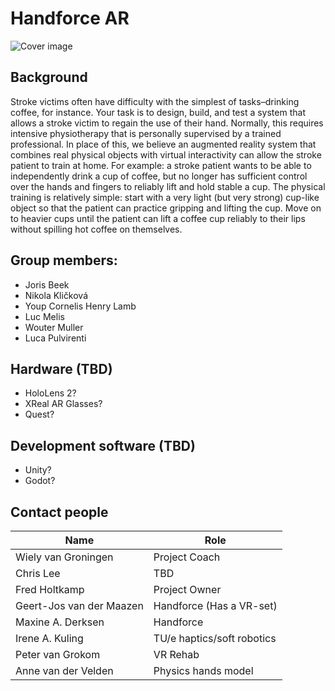 # Handforce AR

![Cover image](https://i.imgur.com/rh2T411.jpeg)

## Background
Stroke victims often have difficulty with the simplest of tasks–drinking coffee, for instance. Your task is to design, build, and test a system that allows a stroke victim to regain the use of their hand. Normally, this requires intensive physiotherapy that is personally supervised by a trained professional. In place of this, we believe an augmented reality system that combines real physical objects with virtual interactivity can allow the stroke patient to train at home. For example: a stroke patient wants to be able to independently drink a cup of coffee, but no longer has sufficient control over the hands and fingers to reliably lift and hold stable a cup. The physical training is relatively simple: start with a very light (but very strong) cup-like object so that the patient can practice gripping and lifting the cup. Move on to heavier cups until the patient can lift a coffee cup reliably to their lips without spilling hot coffee on themselves.

## Group members:
- Joris Beek
- Nikola Kličková
- Youp Cornelis Henry Lamb
- Luc Melis
- Wouter Muller
- Luca Pulvirenti

## Hardware (TBD)
- HoloLens 2?
- XReal AR Glasses?
- Quest?

## Development software (TBD)
- Unity?
- Godot?

## Contact people
| Name                     | Role                                |
|--------------------------|-------------------------------------|
| Wiely van Groningen      | Project Coach                       |
| Chris Lee                | TBD                                 |
| Fred Holtkamp            | Project Owner                       |
| Geert-Jos van der Maazen | Handforce (Has a VR-set)            |
| Maxine A. Derksen        | Handforce                           |
| Irene A. Kuling          | TU/e haptics/soft robotics          |
| Peter van Grokom         | VR Rehab                            |
| Anne van der Velden      | Physics hands model                 |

= = = =

Exercise brief >> Read through the material above, and whenever a line contains "Project", copy it.

Exercise output >>
| Wiely van Groningen      | Project Coach                       |
| Fred Holtkamp            | Project Owner                       |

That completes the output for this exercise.